Article paru dans Informations Correspondance Ouvrières, n° 58, mars 1967, p. 20-25

L’évolution vers le capitalisme d’état, forme ultime de la concentration capitaliste, est le trait dominant des sociétés industrielles qui tendent à s’industrialiser.

Là où, pour diverses raisons, une société d’exploitation confrontée à sa propre évolution se trouve en crise, se développe souvent une société totalitaire. Parti unique, syndicat unique constituent l’ossature d’un appareil de domination sur les travailleurs, soit direct, soit indirect (comités ou conseils ouvriers préfabriqués). Il est bien évident, dans ce cas, que le syndicat tire tout son pouvoir de l’Etat, notamment ses subsides, même si ceux-ci ne sont qu’un impôt de plus prélevé obligatoirement sur la paie des travailleurs, à défaut de subventions diverses plus directes. Il est tout aussi évident que le syndicat est une sorte d’administration au service de la classe dominante.

Dans la branche occidentale du capitalisme, les choses ne paraissent pas si nettes, à première vue tout au moins. Les syndicats, unifiés ou multiples, tentent de garder une façade mystificatrice, tout au moins en période calme. C’est nécessaire pour qu’ils puissent assumer efficacement leur fonction de « régulateurs » dans la société d’exploitation. Mais en période de crise (guerre, crise politique ou économique), sous des vocables divers, c’est une forme « dure » de domination directe proche de celle des sociétés totalitaires qui prévaut sur la forme plus souple.

Les conflits économiques entre capitalisme « libre » et capitalisme d’état qui divisent les sociétés capitalistes divisent aussi les syndicats et souvent même un syndicat (par exemple FO et la CFTC-CFDT). Ces « options » recoupent, tout comme pour les partis politiques, des liens divers avec tel ou tel secteur d’activité et se relient naturellement à des options internationales. Dès avant 1914, ces tendances se faisaient jour. Ce n’est pas la fonction du syndicat qui est en cause mais la manière de l’exercer : Après la guerre de 1914 les liens internationaux se précisent, à la mesure du développement et des rivalités économiques, chacun se tournant vers les modèles qui lui paraissent les plus propres à résoudre les problèmes qu’il affronte pratiquement : sur ce plan, syndicats « libres », chrétiens, staliniens, prochinois, etc… n’ont rien à s’envier dans la défense « idéologique » d’un capitalisme français et étranger.

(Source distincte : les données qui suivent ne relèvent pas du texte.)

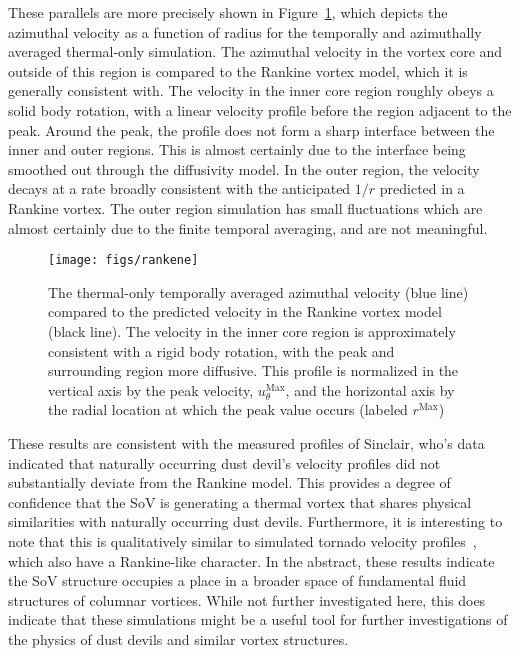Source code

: These parallels are more precisely shown in
Figure~\ref{fig:rankine}, which depicts the azimuthal velocity as a
function of radius for the temporally and azimuthally averaged
thermal-only simulation. The azimuthal velocity in the vortex
core and outside of this region is compared to the Rankine
vortex model, which it is generally consistent with. 
The velocity in the inner core
region roughly obeys a solid body rotation, with a linear velocity
profile before the region adjacent to the peak. Around the peak, the
profile does not form a sharp interface between the inner and outer
regions. This is almost certainly due to the interface being smoothed
out through the diffusivity model. In the outer region, the velocity
decays at a rate broadly consistent with the anticipated $1/r$ predicted
in a Rankine vortex.  The outer region simulation has small fluctuations
which are almost certainly due to the finite temporal averaging, and are
not meaningful.  

\begin{figure}[htb]
\centering
 \texttt{[image: figs/rankene]}
 \caption{The thermal-only temporally averaged azimuthal velocity (blue
 line) compared to the predicted 
 velocity in the Rankine vortex model (black line). The velocity in the
 inner core region is approximately consistent with a rigid body
 rotation, with the peak and surrounding region more diffusive. 
 This profile is normalized in the vertical 
 axis by the peak velocity, $u_{\theta}^{\text{Max}}$, and the 
 horizontal axis by the radial location at which the peak value occurs 
 (labeled $r^{\text{Max}}$)} 
 \label{fig:rankine}  
\end{figure}

These results are consistent with the measured profiles of Sinclair,
who's data indicated that naturally occurring dust devil's velocity
profiles did not substantially deviate from the Rankine model. 
This provides a degree of confidence that the SoV is generating a
thermal vortex that shares physical similarities with naturally
occurring dust devils. Furthermore, it is interesting to note that this
is qualitatively similar to simulated tornado velocity
profiles~\cite{nolan1999structure}, which also have a Rankine-like
character. In the abstract, these results indicate 
the SoV structure occupies a place in a broader space of fundamental 
fluid structures of columnar vortices. While not further investigated
here, this does indicate that these simulations might be a useful tool
for further investigations of the physics of dust devils and similar 
vortex structures. 


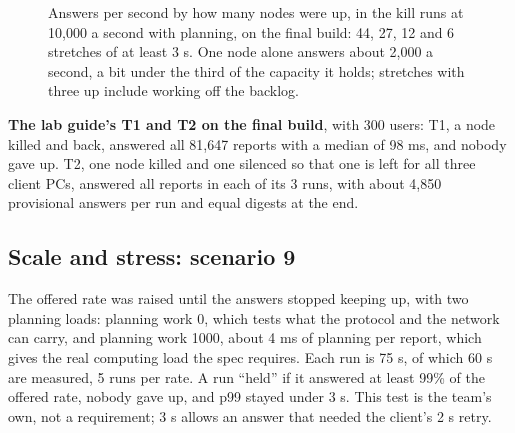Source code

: \begin{figure}[!htb]
\centering
{}
\caption{Answers per second by how many nodes were up, in the kill runs at 10,000 a second with planning, on the final build: 44, 27, 12 and 6 stretches of at least 3 s. One node alone answers about 2,000 a second, a bit under the third of the capacity it holds; stretches with three up include working off the backlog.}
\label{fig:bynodes}
\end{figure}

\textbf{The lab guide's T1 and T2 on the final build}, with 300 users: T1, a node killed and back, answered all 81,647 reports with a median of 98 ms, and nobody gave up. T2, one node killed and one silenced so that one is left for all three client PCs, answered all reports in each of its 3 runs, with about 4,850 provisional answers per run and equal digests at the end.

\subsection{Scale and stress: scenario 9}
\label{sec:stress}

The offered rate was raised until the answers stopped keeping up, with two planning loads: planning work 0, which tests what the protocol and the network can carry, and planning work 1000, about 4 ms of planning per report, which gives the real computing load the spec requires. Each run is 75 s, of which 60 s are measured, 5 runs per rate. A run ``held'' if it answered at least 99\% of the offered rate, nobody gave up, and p99 stayed under 3 s. This test is the team's own, not a requirement; 3 s allows an answer that needed the client's 2 s retry.

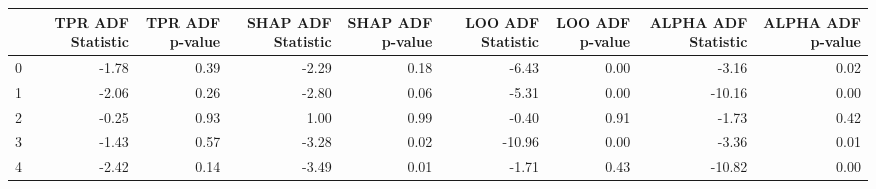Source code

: \begin{tabular}{lrrrrrrrr}
\toprule
 & TPR ADF Statistic & TPR ADF p-value & SHAP ADF Statistic & SHAP ADF p-value & LOO ADF Statistic & LOO ADF p-value & ALPHA ADF Statistic & ALPHA ADF p-value \\
\midrule
0 & -1.78 & 0.39 & -2.29 & 0.18 & -6.43 & 0.00 & -3.16 & 0.02 \\
1 & -2.06 & 0.26 & -2.80 & 0.06 & -5.31 & 0.00 & -10.16 & 0.00 \\
2 & -0.25 & 0.93 & 1.00 & 0.99 & -0.40 & 0.91 & -1.73 & 0.42 \\
3 & -1.43 & 0.57 & -3.28 & 0.02 & -10.96 & 0.00 & -3.36 & 0.01 \\
4 & -2.42 & 0.14 & -3.49 & 0.01 & -1.71 & 0.43 & -10.82 & 0.00 \\
\bottomrule
\end{tabular}
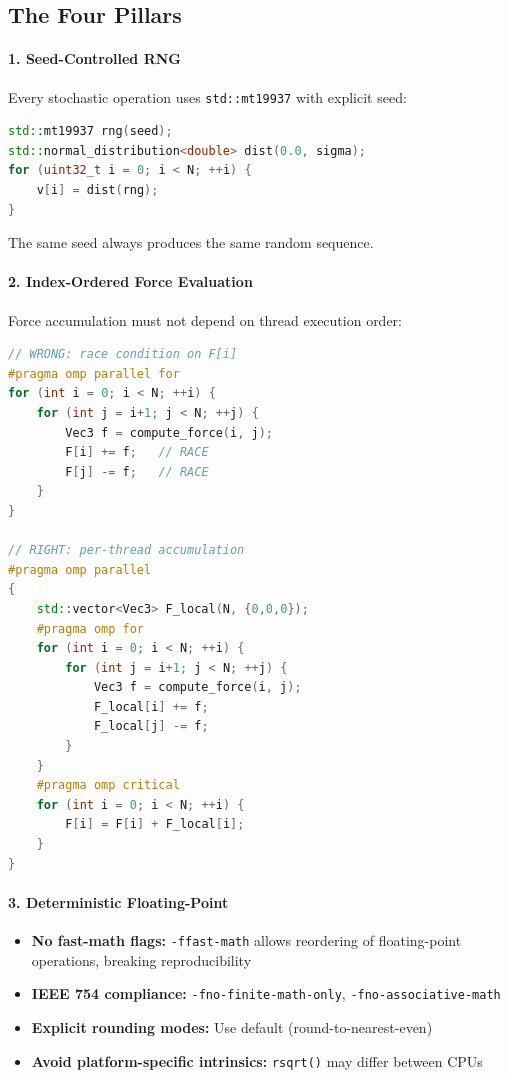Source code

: \documentclass[11pt]{article}
\begin{document}
\subsection{The Four Pillars}

\paragraph{1. Seed-Controlled RNG}

Every stochastic operation uses \texttt{std::mt19937} with explicit seed:

\begin{lstlisting}[language=C++]
std::mt19937 rng(seed);
std::normal_distribution<double> dist(0.0, sigma);
for (uint32_t i = 0; i < N; ++i) {
    v[i] = dist(rng);
}
\end{lstlisting}

The same seed always produces the same random sequence.

\paragraph{2. Index-Ordered Force Evaluation}

Force accumulation must not depend on thread execution order:

\begin{lstlisting}[language=C++]
// WRONG: race condition on F[i]
#pragma omp parallel for
for (int i = 0; i < N; ++i) {
    for (int j = i+1; j < N; ++j) {
        Vec3 f = compute_force(i, j);
        F[i] += f;   // RACE
        F[j] -= f;   // RACE
    }
}

// RIGHT: per-thread accumulation
#pragma omp parallel
{
    std::vector<Vec3> F_local(N, {0,0,0});
    #pragma omp for
    for (int i = 0; i < N; ++i) {
        for (int j = i+1; j < N; ++j) {
            Vec3 f = compute_force(i, j);
            F_local[i] += f;
            F_local[j] -= f;
        }
    }
    #pragma omp critical
    for (int i = 0; i < N; ++i) {
        F[i] = F[i] + F_local[i];
    }
}
\end{lstlisting}

\paragraph{3. Deterministic Floating-Point}

\begin{itemize}
\item \textbf{No fast-math flags:} \texttt{-ffast-math} allows reordering of floating-point operations, breaking reproducibility
\item \textbf{IEEE 754 compliance:} \texttt{-fno-finite-math-only}, \texttt{-fno-associative-math}
\item \textbf{Explicit rounding modes:} Use default (round-to-nearest-even)
\item \textbf{Avoid platform-specific intrinsics:} \texttt{rsqrt()} may differ between CPUs
\end{itemize}
\end{document}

Le soutien financier qu’un syndicat peut recevoir hors ses cotisations syndicales paraît tout-à-fait normal dans cette perspective. Les subventions de l’Etat, ou d’un autre Etat ou d’un groupe politique ou économique peuvent lui venir d’une manière directe ou indirecte, depuis les subventions pour Bourse du Travail ou formation syndicale… jusqu’aux fonds secrets en période de guerre. C’est de bonne guerre entre groupes rivaux de s’accuser d’être « à la solde de ». Mais cela n’a pas d’autre sens que d’illustrer la fonction syndicale dans les sociétés capitalistes.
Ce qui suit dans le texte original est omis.